A coleta e tratamento de lixo consomem um orçamento significativo em São Paulo. Em 2002, a cidade consumia 451 milhões de reais (cerca de 5% do orçamento municipal) para os serviços de limpeza pública. Metade desses recursos são gastos pelo sistema de coleta, tratamento e destino final do lixo e a outra metade, pelo serviço de limpeza (varrição de ruas e espaços públicos e serviços gerais de limpeza urbana)
Plantamos e derrubamos árvores e usamos derivados de petróleo para produzir toneladas de embalagens que, por sua vez, produzem toneladas de lixo ao qual o poder local tem que dar algum destino, ignorado pela enorme maioria da população.
Sabemos que classes sociais distintas geram quantidades distintas de lixo – o poder de consumo diferenciado determina não só a quantidade de lixo gerada, como também determina as condições para tratá-lo adequadamente (em casas mais abastadas sobram saquinhos para acomodar o lixo – o que não ocorre nos lares mais modestos, onde o consumo é menor).
Mas não há informação objetiva, ao alcance efetivo dos cidadãos e consumidores, que responda às suas indagações e curiosidade acerca do lixo gerado e de seu destino, e que permitam uma contribuição efetiva na solução do problema.
A dona-de-casa, sempre que tem informação, clareza e disponibilidade do serviço de coleta seletiva, se dispõe a separar o lixo, visando o seu reaproveitamento e diminuição do problema.

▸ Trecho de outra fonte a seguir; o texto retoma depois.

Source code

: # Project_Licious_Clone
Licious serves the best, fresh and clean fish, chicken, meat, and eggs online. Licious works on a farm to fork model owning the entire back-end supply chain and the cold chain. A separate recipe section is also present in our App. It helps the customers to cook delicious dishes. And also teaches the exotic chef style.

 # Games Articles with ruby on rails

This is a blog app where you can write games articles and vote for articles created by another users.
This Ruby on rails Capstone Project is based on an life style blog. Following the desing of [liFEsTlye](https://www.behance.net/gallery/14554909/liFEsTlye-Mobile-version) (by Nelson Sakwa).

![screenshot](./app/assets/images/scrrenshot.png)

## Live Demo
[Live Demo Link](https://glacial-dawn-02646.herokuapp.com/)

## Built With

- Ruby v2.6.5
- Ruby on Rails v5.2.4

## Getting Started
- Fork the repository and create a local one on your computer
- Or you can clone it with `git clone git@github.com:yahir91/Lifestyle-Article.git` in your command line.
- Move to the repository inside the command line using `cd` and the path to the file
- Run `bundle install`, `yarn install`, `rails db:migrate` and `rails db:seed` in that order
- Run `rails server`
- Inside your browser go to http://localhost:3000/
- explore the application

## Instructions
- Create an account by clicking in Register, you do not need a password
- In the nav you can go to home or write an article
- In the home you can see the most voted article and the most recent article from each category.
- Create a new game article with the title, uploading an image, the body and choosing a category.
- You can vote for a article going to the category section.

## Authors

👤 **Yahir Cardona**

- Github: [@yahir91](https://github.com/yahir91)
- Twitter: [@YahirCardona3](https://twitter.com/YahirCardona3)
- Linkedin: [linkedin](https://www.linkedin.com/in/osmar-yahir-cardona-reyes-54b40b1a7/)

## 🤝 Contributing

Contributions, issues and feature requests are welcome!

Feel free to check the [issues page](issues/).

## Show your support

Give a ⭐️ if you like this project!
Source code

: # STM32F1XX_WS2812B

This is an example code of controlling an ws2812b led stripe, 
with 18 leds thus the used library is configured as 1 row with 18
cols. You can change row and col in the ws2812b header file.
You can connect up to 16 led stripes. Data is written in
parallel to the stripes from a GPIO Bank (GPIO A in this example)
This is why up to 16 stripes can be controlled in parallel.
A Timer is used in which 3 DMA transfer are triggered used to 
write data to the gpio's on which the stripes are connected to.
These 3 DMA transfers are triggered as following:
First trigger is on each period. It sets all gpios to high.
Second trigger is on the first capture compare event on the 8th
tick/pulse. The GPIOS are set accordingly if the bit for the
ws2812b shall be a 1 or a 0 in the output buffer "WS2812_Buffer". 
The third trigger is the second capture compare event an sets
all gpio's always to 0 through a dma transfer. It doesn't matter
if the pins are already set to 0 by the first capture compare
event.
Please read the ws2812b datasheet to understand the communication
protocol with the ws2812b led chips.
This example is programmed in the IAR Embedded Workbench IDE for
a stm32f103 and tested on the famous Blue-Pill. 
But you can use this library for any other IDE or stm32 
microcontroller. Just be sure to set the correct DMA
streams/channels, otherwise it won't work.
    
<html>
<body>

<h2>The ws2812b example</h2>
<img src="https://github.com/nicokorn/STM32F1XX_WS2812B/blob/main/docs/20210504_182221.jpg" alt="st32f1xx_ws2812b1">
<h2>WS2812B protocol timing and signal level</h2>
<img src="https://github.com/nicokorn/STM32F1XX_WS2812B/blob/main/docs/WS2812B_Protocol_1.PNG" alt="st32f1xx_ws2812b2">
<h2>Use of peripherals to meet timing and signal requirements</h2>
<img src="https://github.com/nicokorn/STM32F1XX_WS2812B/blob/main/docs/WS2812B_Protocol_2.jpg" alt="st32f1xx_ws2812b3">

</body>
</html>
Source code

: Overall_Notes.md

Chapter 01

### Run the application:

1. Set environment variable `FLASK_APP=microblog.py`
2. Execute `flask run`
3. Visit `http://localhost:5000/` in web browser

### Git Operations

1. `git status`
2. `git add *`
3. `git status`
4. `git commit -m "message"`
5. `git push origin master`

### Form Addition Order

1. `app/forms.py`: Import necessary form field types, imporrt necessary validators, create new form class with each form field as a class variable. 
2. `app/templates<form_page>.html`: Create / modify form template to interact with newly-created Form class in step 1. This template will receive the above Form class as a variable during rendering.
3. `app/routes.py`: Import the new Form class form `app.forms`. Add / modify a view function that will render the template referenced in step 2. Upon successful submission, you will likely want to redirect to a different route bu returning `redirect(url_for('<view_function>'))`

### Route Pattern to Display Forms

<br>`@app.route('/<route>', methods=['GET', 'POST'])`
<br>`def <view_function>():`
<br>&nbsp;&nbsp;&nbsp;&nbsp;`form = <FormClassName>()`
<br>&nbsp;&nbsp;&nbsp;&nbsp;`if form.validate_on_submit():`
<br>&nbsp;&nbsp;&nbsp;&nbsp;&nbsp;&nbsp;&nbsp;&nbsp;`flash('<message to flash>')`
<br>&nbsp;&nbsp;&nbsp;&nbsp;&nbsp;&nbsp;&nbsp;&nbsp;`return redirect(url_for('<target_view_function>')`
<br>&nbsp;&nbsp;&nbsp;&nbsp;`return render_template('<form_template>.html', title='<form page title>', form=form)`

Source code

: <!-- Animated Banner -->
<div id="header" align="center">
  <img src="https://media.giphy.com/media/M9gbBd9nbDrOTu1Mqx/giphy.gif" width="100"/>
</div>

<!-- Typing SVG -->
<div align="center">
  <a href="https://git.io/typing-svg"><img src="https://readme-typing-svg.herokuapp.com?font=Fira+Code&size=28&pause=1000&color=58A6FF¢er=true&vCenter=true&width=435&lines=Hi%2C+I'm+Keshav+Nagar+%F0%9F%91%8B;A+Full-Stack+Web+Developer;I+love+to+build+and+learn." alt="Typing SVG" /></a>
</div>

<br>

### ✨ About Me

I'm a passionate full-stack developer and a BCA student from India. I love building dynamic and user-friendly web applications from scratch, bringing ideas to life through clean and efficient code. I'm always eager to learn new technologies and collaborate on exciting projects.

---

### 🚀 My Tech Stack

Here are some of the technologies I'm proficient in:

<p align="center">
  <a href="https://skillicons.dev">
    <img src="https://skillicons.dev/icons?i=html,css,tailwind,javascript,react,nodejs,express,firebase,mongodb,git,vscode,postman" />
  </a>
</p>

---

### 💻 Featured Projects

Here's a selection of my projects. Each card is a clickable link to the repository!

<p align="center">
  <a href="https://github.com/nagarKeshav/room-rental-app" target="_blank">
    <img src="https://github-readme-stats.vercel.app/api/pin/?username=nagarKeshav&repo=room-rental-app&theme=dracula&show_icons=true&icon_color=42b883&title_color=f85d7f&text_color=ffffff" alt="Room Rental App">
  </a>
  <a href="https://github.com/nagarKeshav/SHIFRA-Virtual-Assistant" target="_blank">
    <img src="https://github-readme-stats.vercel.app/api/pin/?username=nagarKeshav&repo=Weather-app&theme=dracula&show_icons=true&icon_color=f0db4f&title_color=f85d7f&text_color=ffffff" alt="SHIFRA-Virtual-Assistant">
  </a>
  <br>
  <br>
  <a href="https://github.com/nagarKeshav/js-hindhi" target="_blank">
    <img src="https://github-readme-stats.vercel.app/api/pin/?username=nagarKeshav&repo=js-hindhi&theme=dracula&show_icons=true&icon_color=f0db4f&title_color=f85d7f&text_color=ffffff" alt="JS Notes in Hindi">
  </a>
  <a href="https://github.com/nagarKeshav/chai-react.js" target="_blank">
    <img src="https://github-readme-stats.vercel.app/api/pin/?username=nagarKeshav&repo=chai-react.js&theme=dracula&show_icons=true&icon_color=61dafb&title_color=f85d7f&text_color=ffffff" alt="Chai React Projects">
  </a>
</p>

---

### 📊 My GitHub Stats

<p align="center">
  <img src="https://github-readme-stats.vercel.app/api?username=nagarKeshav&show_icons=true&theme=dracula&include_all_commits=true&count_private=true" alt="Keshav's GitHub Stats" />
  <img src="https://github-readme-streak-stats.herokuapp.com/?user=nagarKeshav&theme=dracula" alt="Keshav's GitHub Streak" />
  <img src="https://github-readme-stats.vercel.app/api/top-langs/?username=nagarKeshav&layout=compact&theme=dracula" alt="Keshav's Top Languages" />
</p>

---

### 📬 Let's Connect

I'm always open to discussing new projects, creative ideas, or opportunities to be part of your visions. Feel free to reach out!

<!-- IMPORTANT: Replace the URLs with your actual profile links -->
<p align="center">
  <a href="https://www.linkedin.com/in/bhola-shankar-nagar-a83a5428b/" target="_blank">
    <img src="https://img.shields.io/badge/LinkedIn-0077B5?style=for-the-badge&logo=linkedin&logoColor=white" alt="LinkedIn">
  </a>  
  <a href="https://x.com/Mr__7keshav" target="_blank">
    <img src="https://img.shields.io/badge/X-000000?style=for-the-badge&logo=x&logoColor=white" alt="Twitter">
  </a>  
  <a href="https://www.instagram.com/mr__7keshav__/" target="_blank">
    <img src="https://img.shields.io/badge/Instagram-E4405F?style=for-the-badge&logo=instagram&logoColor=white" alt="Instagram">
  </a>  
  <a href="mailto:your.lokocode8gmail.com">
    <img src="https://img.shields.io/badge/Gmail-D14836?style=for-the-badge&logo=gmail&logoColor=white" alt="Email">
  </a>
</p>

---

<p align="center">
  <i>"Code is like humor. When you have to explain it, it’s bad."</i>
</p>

Entretanto, tal disposição é pouco aprofundada na mídia e, muitas vezes, é até objeto de distorções – como, por exemplo, em campanhas eleitoras explora-se apenas o custo da coleta, sem discutir o seu custo social e ambiental.
Esqueceram de contar – 2
Antes de sensibilizar e envolver as donas-de-casa quanto à conveniência de melhorar as embalagens, esqueceram de lhes contar também o quanto esse item incide no preço final dos produtos que ela compra.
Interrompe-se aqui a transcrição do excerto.